Task goal
Using the listing that follows, filter out every line lacking the string "schedule" and return the rest.

Exercise inputs
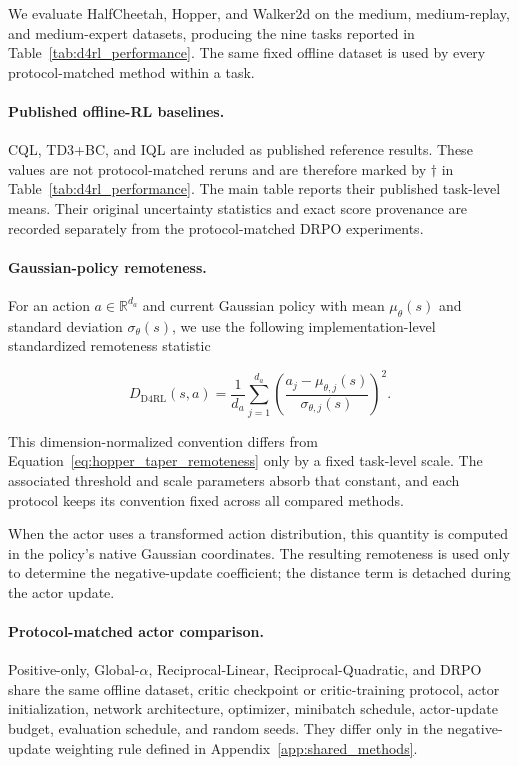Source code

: \documentclass{article}
\theoremstyle{plain}
\theoremstyle{definition}
\theoremstyle{remark}
\begin{document}
We evaluate HalfCheetah, Hopper, and Walker2d on the medium,
medium-replay, and medium-expert datasets, producing the nine tasks
reported in Table~\ref{tab:d4rl_performance}. The same fixed offline
dataset is used by every protocol-matched method within a task.

\paragraph{Published offline-RL baselines.}

CQL, TD3+BC, and IQL are included as published reference results.
These values are not protocol-matched reruns and are therefore marked
by \(\dagger\) in Table~\ref{tab:d4rl_performance}. The main table
reports their published task-level means. Their original uncertainty
statistics and exact score provenance are recorded separately from the
protocol-matched DRPO experiments.

\paragraph{Gaussian-policy remoteness.}

For an action \(a\in\mathbb{R}^{d_a}\) and current Gaussian policy with
mean \(\mu_\theta(s)\) and standard deviation \(\sigma_\theta(s)\), we use the
following implementation-level standardized remoteness statistic

\[
D_{\mathrm{D4RL}}(s,a)
=
\frac{1}{d_a}
\sum_{j=1}^{d_a}
\left(
\frac{a_j-\mu_{\theta,j}(s)}
     {\sigma_{\theta,j}(s)}
\right)^2.
\]

This dimension-normalized convention differs from
Equation~\eqref{eq:hopper_taper_remoteness} only by a fixed task-level scale.
The associated threshold and scale parameters absorb that constant, and each
protocol keeps its convention fixed across all compared methods.

When the actor uses a transformed action distribution, this quantity is
computed in the policy's native Gaussian coordinates. The resulting
remoteness is used only to determine the negative-update coefficient;
the distance term is detached during the actor update.

\paragraph{Protocol-matched actor comparison.}

Positive-only, Global-\(\alpha\), Reciprocal-Linear,
Reciprocal-Quadratic, and DRPO share the same offline dataset, critic
checkpoint or critic-training protocol, actor initialization, network
architecture, optimizer, minibatch schedule, actor-update budget,
evaluation schedule, and random seeds. They differ only in the
negative-update weighting rule defined in
Appendix~\ref{app:shared_methods}.
\end{document}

Exercise answer
architecture, optimizer, minibatch schedule, actor-update budget,
evaluation schedule, and random seeds. They differ only in the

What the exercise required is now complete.